▸ **PROBLEM TO SOLVE**
Look through the records that follow. Copy every line containing the word "version".
[[ DATASET open ]]
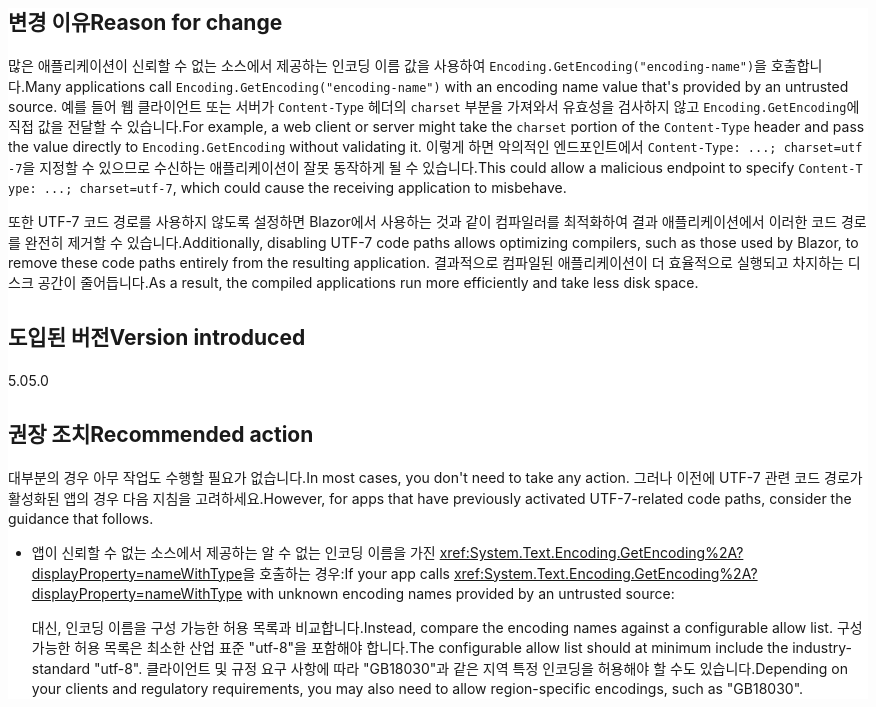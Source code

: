 ## <a name="reason-for-change"></a><span data-ttu-id="5c732-119">변경 이유</span><span class="sxs-lookup"><span data-stu-id="5c732-119">Reason for change</span></span>

<span data-ttu-id="5c732-120">많은 애플리케이션이 신뢰할 수 없는 소스에서 제공하는 인코딩 이름 값을 사용하여 `Encoding.GetEncoding("encoding-name")`을 호출합니다.</span><span class="sxs-lookup"><span data-stu-id="5c732-120">Many applications call `Encoding.GetEncoding("encoding-name")` with an encoding name value that's provided by an untrusted source.</span></span> <span data-ttu-id="5c732-121">예를 들어 웹 클라이언트 또는 서버가 `Content-Type` 헤더의 `charset` 부분을 가져와서 유효성을 검사하지 않고 `Encoding.GetEncoding`에 직접 값을 전달할 수 있습니다.</span><span class="sxs-lookup"><span data-stu-id="5c732-121">For example, a web client or server might take the `charset` portion of the `Content-Type` header and pass the value directly to `Encoding.GetEncoding` without validating it.</span></span> <span data-ttu-id="5c732-122">이렇게 하면 악의적인 엔드포인트에서 `Content-Type: ...; charset=utf-7`을 지정할 수 있으므로 수신하는 애플리케이션이 잘못 동작하게 될 수 있습니다.</span><span class="sxs-lookup"><span data-stu-id="5c732-122">This could allow a malicious endpoint to specify `Content-Type: ...; charset=utf-7`, which could cause the receiving application to misbehave.</span></span>

<span data-ttu-id="5c732-123">또한 UTF-7 코드 경로를 사용하지 않도록 설정하면 Blazor에서 사용하는 것과 같이 컴파일러를 최적화하여 결과 애플리케이션에서 이러한 코드 경로를 완전히 제거할 수 있습니다.</span><span class="sxs-lookup"><span data-stu-id="5c732-123">Additionally, disabling UTF-7 code paths allows optimizing compilers, such as those used by Blazor, to remove these code paths entirely from the resulting application.</span></span> <span data-ttu-id="5c732-124">결과적으로 컴파일된 애플리케이션이 더 효율적으로 실행되고 차지하는 디스크 공간이 줄어듭니다.</span><span class="sxs-lookup"><span data-stu-id="5c732-124">As a result, the compiled applications run more efficiently and take less disk space.</span></span>

## <a name="version-introduced"></a><span data-ttu-id="5c732-125">도입된 버전</span><span class="sxs-lookup"><span data-stu-id="5c732-125">Version introduced</span></span>

<span data-ttu-id="5c732-126">5.0</span><span class="sxs-lookup"><span data-stu-id="5c732-126">5.0</span></span>

## <a name="recommended-action"></a><span data-ttu-id="5c732-127">권장 조치</span><span class="sxs-lookup"><span data-stu-id="5c732-127">Recommended action</span></span>

<span data-ttu-id="5c732-128">대부분의 경우 아무 작업도 수행할 필요가 없습니다.</span><span class="sxs-lookup"><span data-stu-id="5c732-128">In most cases, you don't need to take any action.</span></span> <span data-ttu-id="5c732-129">그러나 이전에 UTF-7 관련 코드 경로가 활성화된 앱의 경우 다음 지침을 고려하세요.</span><span class="sxs-lookup"><span data-stu-id="5c732-129">However, for apps that have previously activated UTF-7-related code paths, consider the guidance that follows.</span></span>

- <span data-ttu-id="5c732-130">앱이 신뢰할 수 없는 소스에서 제공하는 알 수 없는 인코딩 이름을 가진 <xref:System.Text.Encoding.GetEncoding%2A?displayProperty=nameWithType>을 호출하는 경우:</span><span class="sxs-lookup"><span data-stu-id="5c732-130">If your app calls <xref:System.Text.Encoding.GetEncoding%2A?displayProperty=nameWithType> with unknown encoding names provided by an untrusted source:</span></span>

  <span data-ttu-id="5c732-131">대신, 인코딩 이름을 구성 가능한 허용 목록과 비교합니다.</span><span class="sxs-lookup"><span data-stu-id="5c732-131">Instead, compare the encoding names against a configurable allow list.</span></span> <span data-ttu-id="5c732-132">구성 가능한 허용 목록은 최소한 산업 표준 "utf-8"을 포함해야 합니다.</span><span class="sxs-lookup"><span data-stu-id="5c732-132">The configurable allow list should at minimum include the industry-standard "utf-8".</span></span> <span data-ttu-id="5c732-133">클라이언트 및 규정 요구 사항에 따라 "GB18030"과 같은 지역 특정 인코딩을 허용해야 할 수도 있습니다.</span><span class="sxs-lookup"><span data-stu-id="5c732-133">Depending on your clients and regulatory requirements, you may also need to allow region-specific encodings, such as "GB18030".</span></span>
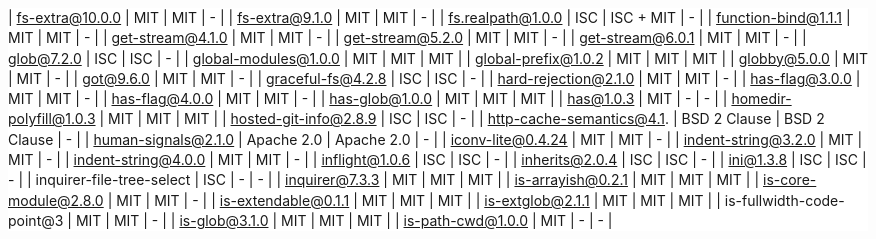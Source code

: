 | fs-extra@10.0.0           | MIT            | MIT            | -              |
| fs-extra@9.1.0            | MIT            | MIT            | -              |
| fs.realpath@1.0.0         | ISC            | ISC + MIT      | -              |
| function-bind@1.1.1       | MIT            | MIT            | -              |
| get-stream@4.1.0          | MIT            | MIT            | -              |
| get-stream@5.2.0          | MIT            | MIT            | -              |
| get-stream@6.0.1          | MIT            | MIT            | -              |
| glob@7.2.0                | ISC            | ISC            | -              |
| global-modules@1.0.0      | MIT            | MIT            | MIT            |
| global-prefix@1.0.2       | MIT            | MIT            | MIT            |
| globby@5.0.0              | MIT            | MIT            | -              |
| got@9.6.0                 | MIT            | MIT            | -              |
| graceful-fs@4.2.8         | ISC            | ISC            | -              |
| hard-rejection@2.1.0      | MIT            | MIT            | -              |
| has-flag@3.0.0            | MIT            | MIT            | -              |
| has-flag@4.0.0            | MIT            | MIT            | -              |
| has-glob@1.0.0            | MIT            | MIT            | MIT            |
| has@1.0.3                 | MIT            | -              | -              |
| homedir-polyfill@1.0.3    | MIT            | MIT            | MIT            |
| hosted-git-info@2.8.9     | ISC            | ISC            | -              |
| http-cache-semantics@4.1. | BSD 2 Clause   | BSD 2 Clause   | -              |
| human-signals@2.1.0       | Apache 2.0     | Apache 2.0     | -              |
| iconv-lite@0.4.24         | MIT            | MIT            | -              |
| indent-string@3.2.0       | MIT            | MIT            | -              |
| indent-string@4.0.0       | MIT            | MIT            | -              |
| inflight@1.0.6            | ISC            | ISC            | -              |
| inherits@2.0.4            | ISC            | ISC            | -              |
| ini@1.3.8                 | ISC            | ISC            | -              |
| inquirer-file-tree-select | ISC            | -              | -              |
| inquirer@7.3.3            | MIT            | MIT            | MIT            |
| is-arrayish@0.2.1         | MIT            | MIT            | MIT            |
| is-core-module@2.8.0      | MIT            | MIT            | -              |
| is-extendable@0.1.1       | MIT            | MIT            | MIT            |
| is-extglob@2.1.1          | MIT            | MIT            | MIT            |
| is-fullwidth-code-point@3 | MIT            | MIT            | -              |
| is-glob@3.1.0             | MIT            | MIT            | MIT            |
| is-path-cwd@1.0.0         | MIT            | -              | -              |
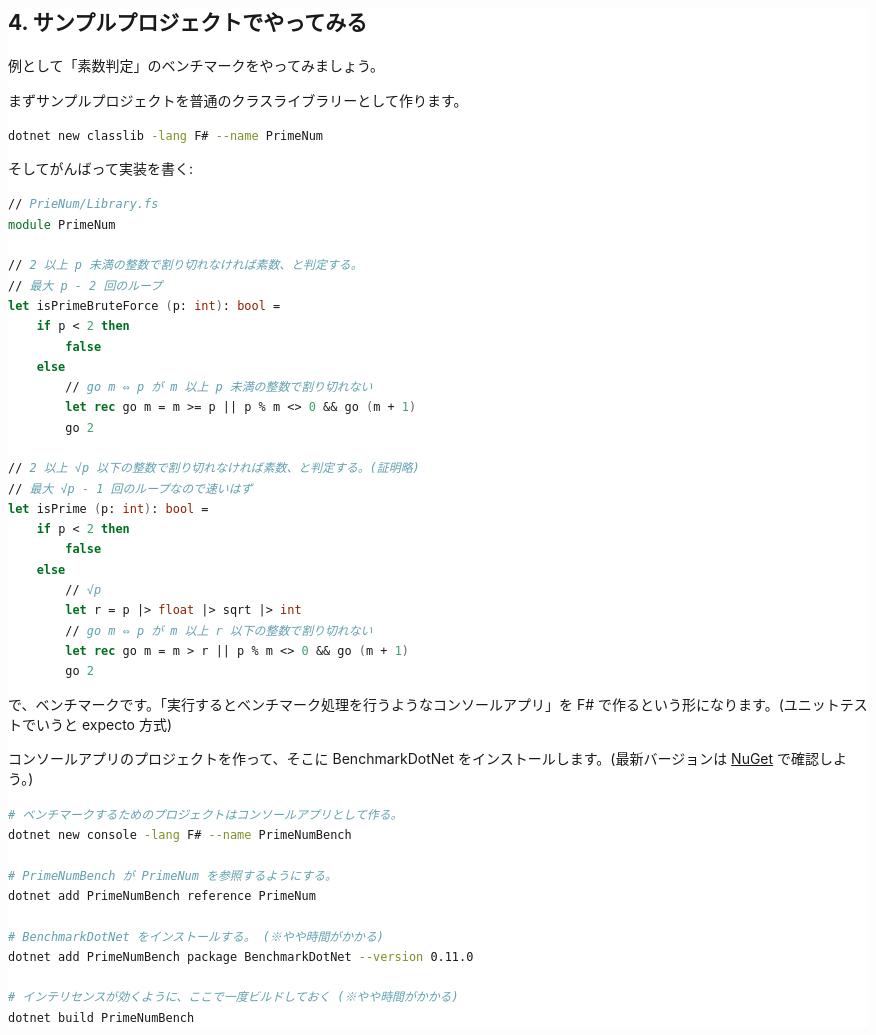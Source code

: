 ## 4. サンプルプロジェクトでやってみる

例として「素数判定」のベンチマークをやってみましょう。

まずサンプルプロジェクトを普通のクラスライブラリーとして作ります。

```sh
dotnet new classlib -lang F# --name PrimeNum
```

そしてがんばって実装を書く:

```fsharp
// PrieNum/Library.fs
module PrimeNum

// 2 以上 p 未満の整数で割り切れなければ素数、と判定する。
// 最大 p - 2 回のループ
let isPrimeBruteForce (p: int): bool =
    if p < 2 then
        false
    else
        // go m ⇔ p が m 以上 p 未満の整数で割り切れない
        let rec go m = m >= p || p % m <> 0 && go (m + 1)
        go 2

// 2 以上 √p 以下の整数で割り切れなければ素数、と判定する。(証明略)
// 最大 √p - 1 回のループなので速いはず
let isPrime (p: int): bool =
    if p < 2 then
        false
    else
        // √p
        let r = p |> float |> sqrt |> int
        // go m ⇔ p が m 以上 r 以下の整数で割り切れない
        let rec go m = m > r || p % m <> 0 && go (m + 1)
        go 2
```

で、ベンチマークです。「実行するとベンチマーク処理を行うようなコンソールアプリ」を F# で作るという形になります。(ユニットテストでいうと expecto 方式)

コンソールアプリのプロジェクトを作って、そこに BenchmarkDotNet をインストールします。(最新バージョンは [NuGet] で確認しよう。)

[NuGet]: https://www.nuget.org/packages/BenchmarkDotNet/

```sh
# ベンチマークするためのプロジェクトはコンソールアプリとして作る。
dotnet new console -lang F# --name PrimeNumBench

# PrimeNumBench が PrimeNum を参照するようにする。
dotnet add PrimeNumBench reference PrimeNum

# BenchmarkDotNet をインストールする。 (※やや時間がかかる)
dotnet add PrimeNumBench package BenchmarkDotNet --version 0.11.0

# インテリセンスが効くように、ここで一度ビルドしておく (※やや時間がかかる)
dotnet build PrimeNumBench
```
[[ DATASET closed ]]
▸ **SOLUTION**
## <a name="version-introduced"></a><span data-ttu-id="5c732-125">도입된 버전</span><span class="sxs-lookup"><span data-stu-id="5c732-125">Version introduced</span></span>
dotnet add PrimeNumBench package BenchmarkDotNet --version 0.11.0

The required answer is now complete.